YOUR TASK: Will you transcribe all the entries word for word, skipping the pictures they hold?
RECORDS PROVIDED Block Start
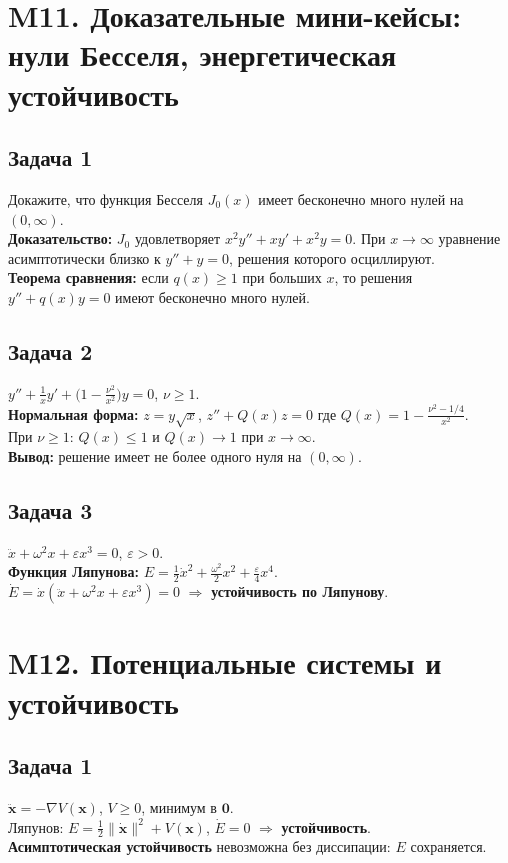 \documentclass[12pt]{article}
\begin{document}
\section*{M11. Доказательные мини-кейсы: нули Бесселя, энергетическая устойчивость}

\subsection*{Задача 1}
Докажите, что функция Бесселя $J_0(x)$ имеет бесконечно много нулей на $(0,\infty)$. \\
\textbf{Доказательство: } $J_0$ удовлетворяет $x^2y''+xy'+x^2y=0$. При $x\to\infty$ уравнение асимптотически близко к $y''+y=0$, решения которого осциллируют. \\
\textbf{Теорема сравнения: } если $q(x)\ge 1$ при больших $x$, то решения $y''+q(x)y=0$ имеют бесконечно много нулей.

\subsection*{Задача 2}
$y''+\frac{1}{x}y'+\bigl(1-\frac{\nu^2}{x^2}\bigr)y=0$, $\nu\ge1$. \\
\textbf{Нормальная форма: } $z=y\sqrt{x}$, $z''+Q(x)z=0$ где $Q(x)=1-\frac{\nu^2-1/4}{x^2}$. \\
При $\nu\ge1$: $Q(x)\le 1$ и $Q(x)\to 1$ при $x\to\infty$. \\
\textbf{Вывод: } решение имеет не более одного нуля на $(0,\infty)$.

\subsection*{Задача 3}
$\ddot x + \omega^2 x + \varepsilon x^3 = 0$, $\varepsilon>0$. \\
\textbf{Функция Ляпунова: } $E=\frac{1}{2}\dot x^2 + \frac{\omega^2}{2}x^2 + \frac{\varepsilon}{4}x^4$. \\
$\dot E = \dot x(\ddot x + \omega^2 x + \varepsilon x^3) = 0$ $\Rightarrow$ \textbf{устойчивость по Ляпунову}.

\section*{M12. Потенциальные системы и устойчивость}

\subsection*{Задача 1}
$\ddot{\mathbf x}=-\nabla V(\mathbf x)$, $V\ge0$, минимум в $\mathbf0$. \\
Ляпунов: $E=\tfrac12\|\dot{\mathbf x}\|^2+V(\mathbf x)$, $\dot E=0$ $\Rightarrow$ \textbf{устойчивость}. \\
\textbf{Асимптотическая устойчивость} невозможна без диссипации: $E$ сохраняется.
\end{document}
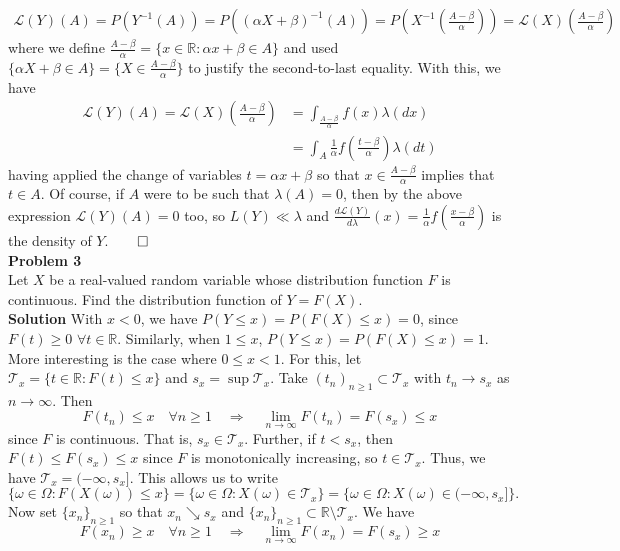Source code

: \documentclass[10pt]{article}
\newcommand{\bp}[1]{\left({#1}\right)}
\newcommand{\mbb}[1]{\mathbb{#1}}
\newcommand{\1}[1]{\mathbbm{1}_{#1}}
\newcommand{\mc}[1]{\mathcal{#1}}
\begin{document}
    \begin{align*}
        \mc{L}(Y)(A)=P(Y^{-1}(A))=P((\alpha X+\beta)^{-1}(A))=P\bp{X^{-1}\bp{\frac{A-\beta}{\alpha}}}=\mc{L}(X)\bp{\frac{A-\beta}{\alpha}}
    \end{align*}
    where we define $\tfrac{A-\beta}{\alpha}=\{x\in\mbb{R}:\alpha x+\beta\in A\}$ and used $\{\alpha X+\beta\in A\}=\{X\in\tfrac{A-\beta}{\alpha}\}$ to justify the second-to-last equality. With this, we have
    \begin{align*}
        \mc{L}(Y)(A)=\mc{L}(X)\bp{\frac{A-\beta}{\alpha}}&=\int_{\frac{A-\beta}{\alpha}}f(x)\lambda(dx)\\
        &=\int_A\frac{1}{\alpha}f\bp{\frac{t-\beta}{\alpha}}\lambda(dt)
    \end{align*}
    having applied the change of variables $t=\alpha x+\beta$ so that $x\in\tfrac{A-\beta}{\alpha}$ implies that $t\in A$. Of course, if $A$ were to be such that $\lambda(A)=0$, then by the above expression $\mc{L}(Y)(A)=0$ too, so $L(Y)\ll\lambda$ and $\tfrac{d\mc{L}(Y)}{d\lambda}(x)=\frac{1}{\alpha}f\bp{\tfrac{x-\beta}{\alpha}}$ is
    the density of $Y$.\hfill{$\qed$}\\[5pt]
    {\bf Problem 3}\\[5pt]
    Let $X$ be a real-valued random variable whose distribution function $F$ is continuous. Find the distribution function of $Y=F(X)$.\\[5pt]
    {\bf Solution}\hspace{5pt} With $x<0$, we have $P(Y\leq x)=P(F(X)\leq x)=0$, since $F(t)\geq 0$ $\forall t\in\mbb{R}$. Similarly, when $1\leq x$, $P(Y\leq x)=P(F(X)\leq x)=1$.
    More interesting is the case where $0\leq x<1$. For this, let $\mc{T}_x=\{t\in\mbb{R}:F(t)\leq x\}$ and $s_x=\sup\mc{T}_x$. Take $(t_n)_{n\geq 1}\subset\mc{T}_x$ with $t_n\rightarrow s_x$ as $n\rightarrow\infty$. Then
    \[F(t_n)\leq x\quad\forall n\geq 1\quad\Rightarrow\quad\lim_{n\rightarrow\infty}F(t_n)=F(s_x)\leq x\tag{1}\]
    since $F$ is continuous. That is, $s_x\in\mc{T}_x$. Further, if $t<s_x$, then $F(t)\leq F(s_x)\leq x$ since $F$ is monotonically increasing, so $t\in\mc{T}_x$. Thus, we have
    $\mc{T}_x=(-\infty,s_x]$. This allows us to write
    \[\{\omega\in\Omega:F(X(\omega))\leq x\}=\{\omega\in\Omega:X(\omega)\in\mc{T}_x\}=\{\omega\in\Omega:X(\omega)\in(-\infty,s_x]\}.\tag{2}\]
    Now set $\{x_n\}_{n\geq 1}$ so that $x_n\searrow s_x$ and $\{x_n\}_{n\geq 1}\subset\mbb{R}\setminus\mc{T}_x$. We have
    \[F(x_n)\geq x\quad\forall n\geq 1\quad\Rightarrow\quad\lim_{n\rightarrow\infty}F(x_n)=F(s_x)\geq x\]
\end{document}
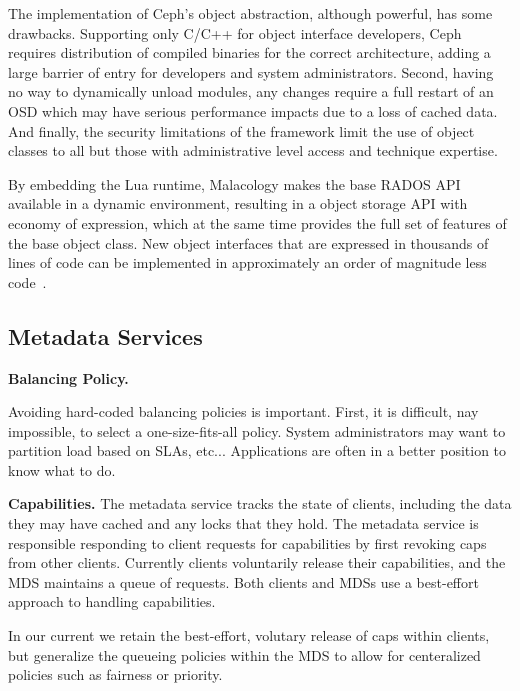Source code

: \documentclass[10pt,twocolumn]{article}
\begin{document}
The implementation of Ceph's object abstraction, although powerful, has some 
drawbacks.
Supporting only C/C++ for object interface developers, Ceph requires
distribution of compiled binaries for the correct architecture, adding a
large barrier of entry for developers and system administrators. Second,
having no way to dynamically unload modules, any changes require a full
restart of an OSD which may have serious performance impacts due to a loss
of cached data. And finally, the security limitations of the framework
limit the use of object classes to all but those with administrative level
access and technique expertise.

By embedding the Lua runtime, Malacology makes the base RADOS API available in a 
dynamic environment, resulting in a object storage API with economy of 
expression, which at the same time provides the full set of features of the base 
object class. New object interfaces that are expressed in thousands of lines of 
code can be implemented in approximately an order of magnitude less 
code~\cite{geambasu_comet_2010}.


\subsection{Metadata Services}

%

{\bf Balancing Policy.}

Avoiding hard-coded balancing policies is important. First, it is difficult,
nay impossible, to select a one-size-fits-all policy. System administrators
may want to partition load based on SLAs, etc... Applications are often in
a better position to know what to do.

{\bf Capabilities.}
The metadata service tracks the state of clients, including the data they
may have cached and any locks that they hold. The metadata service is
responsible responding to client requests for capabilities by first
revoking caps from other clients. Currently clients voluntarily
release their capabilities, and the MDS maintains a queue of requests.
Both clients and MDSs use a best-effort approach to handling capabilities.

In our current we retain the best-effort, volutary release of caps within
clients, but generalize the queueing policies within the MDS to allow for
centeralized policies such as fairness or priority.
\end{document}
RECORDS PROVIDED Block End
OUTPUT OF THE TASK:
 \documentclass[12pt]{article}
\begin{document}
\section*{M11. Доказательные мини-кейсы: нули Бесселя, энергетическая устойчивость}

\subsection*{Задача 1}
Докажите, что функция Бесселя $J_0(x)$ имеет бесконечно много нулей на $(0,\infty)$. \\
\textbf{Доказательство: } $J_0$ удовлетворяет $x^2y''+xy'+x^2y=0$. При $x\to\infty$ уравнение асимптотически близко к $y''+y=0$, решения которого осциллируют. \\
\textbf{Теорема сравнения: } если $q(x)\ge 1$ при больших $x$, то решения $y''+q(x)y=0$ имеют бесконечно много нулей.

\subsection*{Задача 2}
$y''+\frac{1}{x}y'+\bigl(1-\frac{\nu^2}{x^2}\bigr)y=0$, $\nu\ge1$. \\
\textbf{Нормальная форма: } $z=y\sqrt{x}$, $z''+Q(x)z=0$ где $Q(x)=1-\frac{\nu^2-1/4}{x^2}$. \\
При $\nu\ge1$: $Q(x)\le 1$ и $Q(x)\to 1$ при $x\to\infty$. \\
\textbf{Вывод: } решение имеет не более одного нуля на $(0,\infty)$.

\subsection*{Задача 3}
$\ddot x + \omega^2 x + \varepsilon x^3 = 0$, $\varepsilon>0$. \\
\textbf{Функция Ляпунова: } $E=\frac{1}{2}\dot x^2 + \frac{\omega^2}{2}x^2 + \frac{\varepsilon}{4}x^4$. \\
$\dot E = \dot x(\ddot x + \omega^2 x + \varepsilon x^3) = 0$ $\Rightarrow$ \textbf{устойчивость по Ляпунову}.

\section*{M12. Потенциальные системы и устойчивость}

\subsection*{Задача 1}
$\ddot{\mathbf x}=-\nabla V(\mathbf x)$, $V\ge0$, минимум в $\mathbf0$. \\
Ляпунов: $E=\tfrac12\|\dot{\mathbf x}\|^2+V(\mathbf x)$, $\dot E=0$ $\Rightarrow$ \textbf{устойчивость}. \\
\textbf{Асимптотическая устойчивость} невозможна без диссипации: $E$ сохраняется.
\end{document}
Source code

: \documentclass[10pt]{article}
\newcommand{\bp}[1]{\left({#1}\right)}
\newcommand{\mbb}[1]{\mathbb{#1}}
\newcommand{\1}[1]{\mathbbm{1}_{#1}}
\newcommand{\mc}[1]{\mathcal{#1}}
\begin{document}
    \begin{align*}
        \mc{L}(Y)(A)=P(Y^{-1}(A))=P((\alpha X+\beta)^{-1}(A))=P\bp{X^{-1}\bp{\frac{A-\beta}{\alpha}}}=\mc{L}(X)\bp{\frac{A-\beta}{\alpha}}
    \end{align*}
    where we define $\tfrac{A-\beta}{\alpha}=\{x\in\mbb{R}:\alpha x+\beta\in A\}$ and used $\{\alpha X+\beta\in A\}=\{X\in\tfrac{A-\beta}{\alpha}\}$ to justify the second-to-last equality. With this, we have
    \begin{align*}
        \mc{L}(Y)(A)=\mc{L}(X)\bp{\frac{A-\beta}{\alpha}}&=\int_{\frac{A-\beta}{\alpha}}f(x)\lambda(dx)\\
        &=\int_A\frac{1}{\alpha}f\bp{\frac{t-\beta}{\alpha}}\lambda(dt)
    \end{align*}
    having applied the change of variables $t=\alpha x+\beta$ so that $x\in\tfrac{A-\beta}{\alpha}$ implies that $t\in A$. Of course, if $A$ were to be such that $\lambda(A)=0$, then by the above expression $\mc{L}(Y)(A)=0$ too, so $L(Y)\ll\lambda$ and $\tfrac{d\mc{L}(Y)}{d\lambda}(x)=\frac{1}{\alpha}f\bp{\tfrac{x-\beta}{\alpha}}$ is
    the density of $Y$.\hfill{$\qed$}\\[5pt]
    {\bf Problem 3}\\[5pt]
    Let $X$ be a real-valued random variable whose distribution function $F$ is continuous. Find the distribution function of $Y=F(X)$.\\[5pt]
    {\bf Solution}\hspace{5pt} With $x<0$, we have $P(Y\leq x)=P(F(X)\leq x)=0$, since $F(t)\geq 0$ $\forall t\in\mbb{R}$. Similarly, when $1\leq x$, $P(Y\leq x)=P(F(X)\leq x)=1$.
    More interesting is the case where $0\leq x<1$. For this, let $\mc{T}_x=\{t\in\mbb{R}:F(t)\leq x\}$ and $s_x=\sup\mc{T}_x$. Take $(t_n)_{n\geq 1}\subset\mc{T}_x$ with $t_n\rightarrow s_x$ as $n\rightarrow\infty$. Then
    \[F(t_n)\leq x\quad\forall n\geq 1\quad\Rightarrow\quad\lim_{n\rightarrow\infty}F(t_n)=F(s_x)\leq x\tag{1}\]
    since $F$ is continuous. That is, $s_x\in\mc{T}_x$. Further, if $t<s_x$, then $F(t)\leq F(s_x)\leq x$ since $F$ is monotonically increasing, so $t\in\mc{T}_x$. Thus, we have
    $\mc{T}_x=(-\infty,s_x]$. This allows us to write
    \[\{\omega\in\Omega:F(X(\omega))\leq x\}=\{\omega\in\Omega:X(\omega)\in\mc{T}_x\}=\{\omega\in\Omega:X(\omega)\in(-\infty,s_x]\}.\tag{2}\]
    Now set $\{x_n\}_{n\geq 1}$ so that $x_n\searrow s_x$ and $\{x_n\}_{n\geq 1}\subset\mbb{R}\setminus\mc{T}_x$. We have
    \[F(x_n)\geq x\quad\forall n\geq 1\quad\Rightarrow\quad\lim_{n\rightarrow\infty}F(x_n)=F(s_x)\geq x\]
\end{document}
Source code

: \documentclass[10pt,twocolumn]{article}
\begin{document}
The implementation of Ceph's object abstraction, although powerful, has some 
drawbacks.
Supporting only C/C++ for object interface developers, Ceph requires
distribution of compiled binaries for the correct architecture, adding a
large barrier of entry for developers and system administrators. Second,
having no way to dynamically unload modules, any changes require a full
restart of an OSD which may have serious performance impacts due to a loss
of cached data. And finally, the security limitations of the framework
limit the use of object classes to all but those with administrative level
access and technique expertise.

By embedding the Lua runtime, Malacology makes the base RADOS API available in a 
dynamic environment, resulting in a object storage API with economy of 
expression, which at the same time provides the full set of features of the base 
object class. New object interfaces that are expressed in thousands of lines of 
code can be implemented in approximately an order of magnitude less 
code~\cite{geambasu_comet_2010}.


\subsection{Metadata Services}

%

{\bf Balancing Policy.}

Avoiding hard-coded balancing policies is important. First, it is difficult,
nay impossible, to select a one-size-fits-all policy. System administrators
may want to partition load based on SLAs, etc... Applications are often in
a better position to know what to do.

{\bf Capabilities.}
The metadata service tracks the state of clients, including the data they
may have cached and any locks that they hold. The metadata service is
responsible responding to client requests for capabilities by first
revoking caps from other clients. Currently clients voluntarily
release their capabilities, and the MDS maintains a queue of requests.
Both clients and MDSs use a best-effort approach to handling capabilities.

In our current we retain the best-effort, volutary release of caps within
clients, but generalize the queueing policies within the MDS to allow for
centeralized policies such as fairness or priority.
\end{document}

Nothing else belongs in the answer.